*DATA TO EXAMINE*.
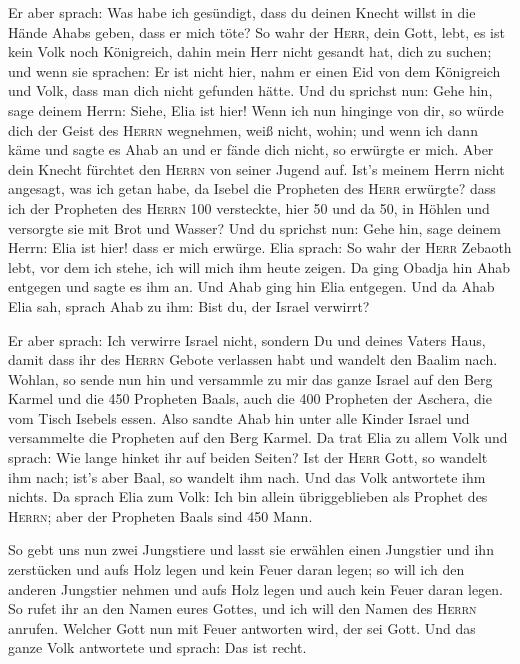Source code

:  Er aber sprach: Was habe ich gesündigt, dass du deinen
Knecht willst in die Hände Ahabs geben, dass er mich töte?
 So wahr der \textsc{Herr}, dein Gott, lebt, es ist kein
Volk noch Königreich, dahin mein Herr nicht gesandt hat, dich zu suchen;
und wenn sie sprachen: Er ist nicht hier, nahm er einen Eid von dem
Königreich und Volk, dass man dich nicht gefunden hätte. 
Und du sprichst nun: Gehe hin, sage deinem Herrn: Siehe, Elia ist hier!
 Wenn ich nun hinginge von dir, so würde dich der Geist
des \textsc{Herrn} wegnehmen, weiß nicht, wohin; und wenn ich dann käme
und sagte es Ahab an und er fände dich nicht, so erwürgte er mich. Aber
dein Knecht fürchtet den \textsc{Herrn} von seiner Jugend auf.
 Ist's meinem Herrn nicht angesagt, was ich getan habe,
da Isebel die Propheten des \textsc{Herr} erwürgte? dass ich der
Propheten des \textsc{Herrn} 100 versteckte, hier 50 und da 50, in
Höhlen und versorgte sie mit Brot und Wasser?  Und du
sprichst nun: Gehe hin, sage deinem Herrn: Elia ist hier! dass er mich
erwürge.  Elia sprach: So wahr der \textsc{Herr} Zebaoth
lebt, vor dem ich stehe, ich will mich ihm heute zeigen. 
Da ging Obadja hin Ahab entgegen und sagte es ihm an. Und Ahab ging hin
Elia entgegen.  Und da Ahab Elia sah, sprach Ahab zu ihm:
Bist du, der Israel verwirrt?

 Er aber sprach: Ich verwirre Israel nicht, sondern Du
und deines Vaters Haus, damit dass ihr des \textsc{Herrn} Gebote
verlassen habt und wandelt den Baalim nach.  Wohlan, so
sende nun hin und versammle zu mir das ganze Israel auf den Berg Karmel
und die 450 Propheten Baals, auch die 400 Propheten der Aschera, die vom
Tisch Isebels essen.  Also sandte Ahab hin unter alle
Kinder Israel und versammelte die Propheten auf den Berg Karmel.
 Da trat Elia zu allem Volk und sprach: Wie lange hinket
ihr auf beiden Seiten? Ist der \textsc{Herr} Gott, so wandelt ihm nach;
ist's aber Baal, so wandelt ihm nach. Und das Volk antwortete ihm
nichts.  Da sprach Elia zum Volk: Ich bin allein
übriggeblieben als Prophet des \textsc{Herrn}; aber der Propheten Baals
sind 450 Mann.

 So gebt uns nun zwei Jungstiere und lasst sie erwählen
einen Jungstier und ihn zerstücken und aufs Holz legen und kein Feuer
daran legen; so will ich den anderen Jungstier nehmen und aufs Holz
legen und auch kein Feuer daran legen.  So rufet ihr an
den Namen eures Gottes, und ich will den Namen des \textsc{Herrn}
anrufen. Welcher Gott nun mit Feuer antworten wird, der sei Gott. Und
das ganze Volk antwortete und sprach: Das ist recht.

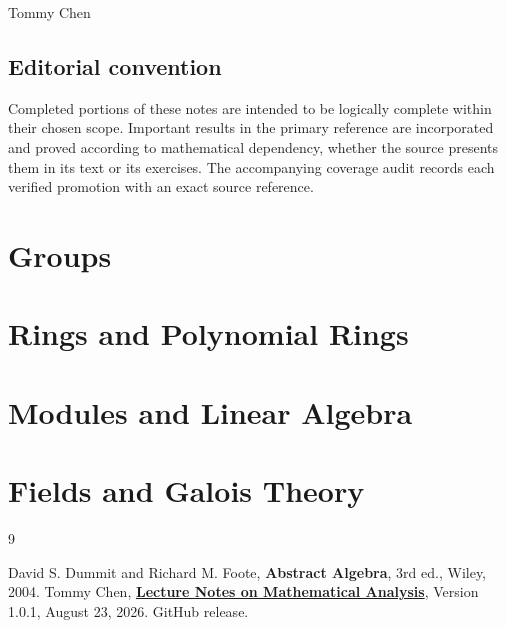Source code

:\documentclass[11pt,oneside,openany]{book}
\theoremstyle{definition}
\theoremstyle{remark}
\renewcommand{\emph}[1]{\textbf{#1}}
\begin{document}
\vspace{1.5em}
\noindent
Tommy Chen
\tableofcontents
\clearpage
\hypersetup{pageanchor=true}
\chapter*{Editorial convention}
Completed portions of these notes are intended to be logically complete within their chosen scope.  Important
results in the primary reference are incorporated and proved according to
mathematical dependency, whether the source presents them in its text or its
exercises.  The accompanying coverage audit records each verified promotion
with an exact source reference.
\mainmatter
\setcounter{chapter}{-1}

\part{Groups}


\part{Rings and Polynomial Rings}


\part{Modules and Linear Algebra}




\part{Fields and Galois Theory}



\backmatter
\begin{thebibliography}{9}
\raggedright
{} David S. Dummit and Richard M. Foote,
\emph{Abstract Algebra}, 3rd ed., Wiley, 2004.
 Tommy Chen, \href{https://github.com/tommychen99/mathematical-analysis/releases/tag/v1.0.1}{\emph{Lecture Notes on Mathematical Analysis}}, Version 1.0.1, August 23, 2026.
GitHub release.
\end{thebibliography}
\end{document}
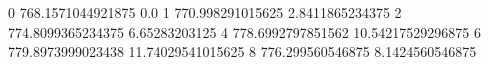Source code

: 0 768.1571044921875 0.0
1 770.998291015625 2.8411865234375
2 774.8099365234375 6.65283203125
4 778.6992797851562 10.54217529296875
6 779.8973999023438 11.74029541015625
8 776.299560546875 8.1424560546875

*PROMPT*. Find "wandelt" in the preceding records. Copy each line that holds it.

*RESPONSE BELOW*.
verlassen habt und wandelt den Baalim nach.  Wohlan, so
ihr auf beiden Seiten? Ist der \textsc{Herr} Gott, so wandelt ihm nach;
ist's aber Baal, so wandelt ihm nach. Und das Volk antwortete ihm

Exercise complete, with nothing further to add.